The hardest part as a beginner runner is committing to running and getting out the door. As a beginner, you need to remove as many excuses as possible that will stop you from running.
If you find incentive with repeating to yourself “just get it over and done with” which there is nothing wrong with, then you need to simply just get out the door and run. Don’t have the possibility of stretching before a run be the turn off from running.
Stretching is important if you are able to run. But what’s the point of stretching if you can’t even run yet! You don’t even have any tight muscles to loosen up.
When you start to hit that good length for running, then stretching will become extremely important, but when you start don’t even think about it. Don’t allow stretching to be one of the many excuses to not run.
But for the time being. If you need to get out there and start running, don’t stretch. Rather than spend 5 minutes of stretching, spend that time running. 5 minutes is approximately an extra 500m to 1km, which is significant for a beginner.
4. Strava
What the heck is Strava, you may ask. In today’s world, that is an app for recording stats for everything. From calories, sleep time, fuel consumption and of course for running!
The best running app, which blends social media with running stats is Strava. As a beginner, you may be thinking, why would I bother with stats? My stats will be terrible anyways, hence nothing to be proud about.
Well, guess what, stats are important because it will show how you have improved as you run more. And seeing improvement is motivation!
I guarantee you, if you are a beginner, and you simply just get out the door and run for 30 minutes each day. You will see improvements!
You will literally be able to quantify the improvements through Strava. Strava records how far you have run, how fast, and the route. If you run the same route over and over again, you will even be able to compare each run.
And if you stop seeing the improvements, you can brag about how consistently you have been running.
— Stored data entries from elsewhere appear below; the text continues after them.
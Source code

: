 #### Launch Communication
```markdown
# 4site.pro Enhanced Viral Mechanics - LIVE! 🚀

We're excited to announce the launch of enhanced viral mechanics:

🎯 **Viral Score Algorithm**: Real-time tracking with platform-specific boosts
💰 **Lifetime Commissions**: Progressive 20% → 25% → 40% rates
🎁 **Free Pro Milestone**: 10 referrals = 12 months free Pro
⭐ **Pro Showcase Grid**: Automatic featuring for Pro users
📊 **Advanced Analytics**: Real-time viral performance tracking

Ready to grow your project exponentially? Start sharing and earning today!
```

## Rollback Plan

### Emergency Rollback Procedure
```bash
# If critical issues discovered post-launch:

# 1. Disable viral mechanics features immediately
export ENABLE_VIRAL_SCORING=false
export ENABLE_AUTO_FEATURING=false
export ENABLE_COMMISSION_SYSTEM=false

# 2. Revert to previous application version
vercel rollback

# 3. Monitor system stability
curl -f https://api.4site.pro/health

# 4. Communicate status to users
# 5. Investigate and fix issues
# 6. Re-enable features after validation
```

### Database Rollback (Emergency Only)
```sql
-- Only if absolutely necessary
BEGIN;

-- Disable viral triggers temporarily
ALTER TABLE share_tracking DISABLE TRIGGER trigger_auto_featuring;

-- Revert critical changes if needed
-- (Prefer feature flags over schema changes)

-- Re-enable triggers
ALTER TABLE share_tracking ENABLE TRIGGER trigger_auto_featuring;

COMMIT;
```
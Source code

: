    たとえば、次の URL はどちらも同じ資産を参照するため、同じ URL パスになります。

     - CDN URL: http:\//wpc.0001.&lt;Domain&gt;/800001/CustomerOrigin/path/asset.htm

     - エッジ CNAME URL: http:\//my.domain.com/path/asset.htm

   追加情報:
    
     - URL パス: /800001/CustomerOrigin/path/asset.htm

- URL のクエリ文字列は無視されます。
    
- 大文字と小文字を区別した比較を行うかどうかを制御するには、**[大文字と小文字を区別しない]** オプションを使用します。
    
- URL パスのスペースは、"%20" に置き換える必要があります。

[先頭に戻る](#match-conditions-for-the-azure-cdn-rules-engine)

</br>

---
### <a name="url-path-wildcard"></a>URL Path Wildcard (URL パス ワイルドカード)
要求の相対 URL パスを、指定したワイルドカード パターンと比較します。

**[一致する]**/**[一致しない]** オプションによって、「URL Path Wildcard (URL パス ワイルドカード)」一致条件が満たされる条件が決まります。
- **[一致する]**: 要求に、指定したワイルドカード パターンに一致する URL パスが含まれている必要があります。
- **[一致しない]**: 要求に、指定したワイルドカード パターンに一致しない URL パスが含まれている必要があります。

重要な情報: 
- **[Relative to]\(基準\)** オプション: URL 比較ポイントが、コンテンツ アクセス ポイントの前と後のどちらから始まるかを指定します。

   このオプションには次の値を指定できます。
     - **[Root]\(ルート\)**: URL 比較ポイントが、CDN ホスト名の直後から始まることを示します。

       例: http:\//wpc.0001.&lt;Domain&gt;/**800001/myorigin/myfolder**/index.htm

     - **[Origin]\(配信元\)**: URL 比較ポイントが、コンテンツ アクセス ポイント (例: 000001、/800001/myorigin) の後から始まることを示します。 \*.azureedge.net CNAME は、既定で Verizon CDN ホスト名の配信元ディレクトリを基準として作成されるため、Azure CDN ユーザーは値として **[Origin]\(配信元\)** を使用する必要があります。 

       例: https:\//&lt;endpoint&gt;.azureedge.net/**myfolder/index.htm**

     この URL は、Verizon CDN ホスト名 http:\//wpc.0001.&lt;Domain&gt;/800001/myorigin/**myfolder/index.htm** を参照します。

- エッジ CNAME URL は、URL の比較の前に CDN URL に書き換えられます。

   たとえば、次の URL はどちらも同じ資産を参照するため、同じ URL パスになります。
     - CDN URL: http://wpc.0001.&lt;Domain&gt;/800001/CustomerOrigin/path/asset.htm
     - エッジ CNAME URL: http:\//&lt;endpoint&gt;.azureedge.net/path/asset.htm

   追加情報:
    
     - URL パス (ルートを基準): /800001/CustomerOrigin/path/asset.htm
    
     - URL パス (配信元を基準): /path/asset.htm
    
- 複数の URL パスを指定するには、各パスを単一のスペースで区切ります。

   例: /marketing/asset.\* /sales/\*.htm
If you ran 7kms everyday for one month without seeing an improvement, it is still something worthwhile to brag about! How many people do you know, run everyday?
Recording your stats will bring motivation, especially when you see yourself improve! You won’t see improvements day to day, but you will see it week to week! It will happen, so record it on Strava.
5. Don’t drink or eat before running
Staying hydrated and energized is extremely important for runners. But when you are a beginner, you won’t be running far enough to become dehydrated. If you do, you aren’t drinking enough water, period. Strong runners will eat a banana before they run, because bananas give a boost of energy.
As a beginner, you neither need a boost of energy (because your muscles aren’t strong enough yet to expend the energy) or drink water before you run.
Again, if you are a beginner, ditch the preparation motions of drinking or eating. Get your gear on, and go out and run.
6. Pace yourself, if you can
When starting out to run, it’s very hard to know how to pace yourself. Sometimes, if you haven’t been running for a long time since the childhood days, you will bolt out of the blocks like Usain Bolt. And after 500m, you will be exhausted.
So, if you can, hold back the inner Usain, and pace yourself. Pacing will help you keep running in rhythm and go for distance.
BUT if you do bolt, it is not the end of the world. You will run out of puff, but ensure you walk and regain your energy and run again. (and I don’t mean run the next day) run again after walking for 3 minutes. You want to make the most of while you have your running gear on.
Yes, it may be disheartening at first, but keep in mind, it’s all about putting in the time. The more time running, the more improvements you will see. Keep committed and pace and run in rhythm. Run in zen.
Conclusion
If you are starting to run, then congratulations! You are on the path to improving your fitness and to feeling better!
There are some simple tips and tricks for beginners to running. You don’t need to waste money on my buying smartphone armbands, and go through the hard core runners preparation motions of stretching and eating bananas pre training.
Most important are right fitting shoes, and just getting out there and running!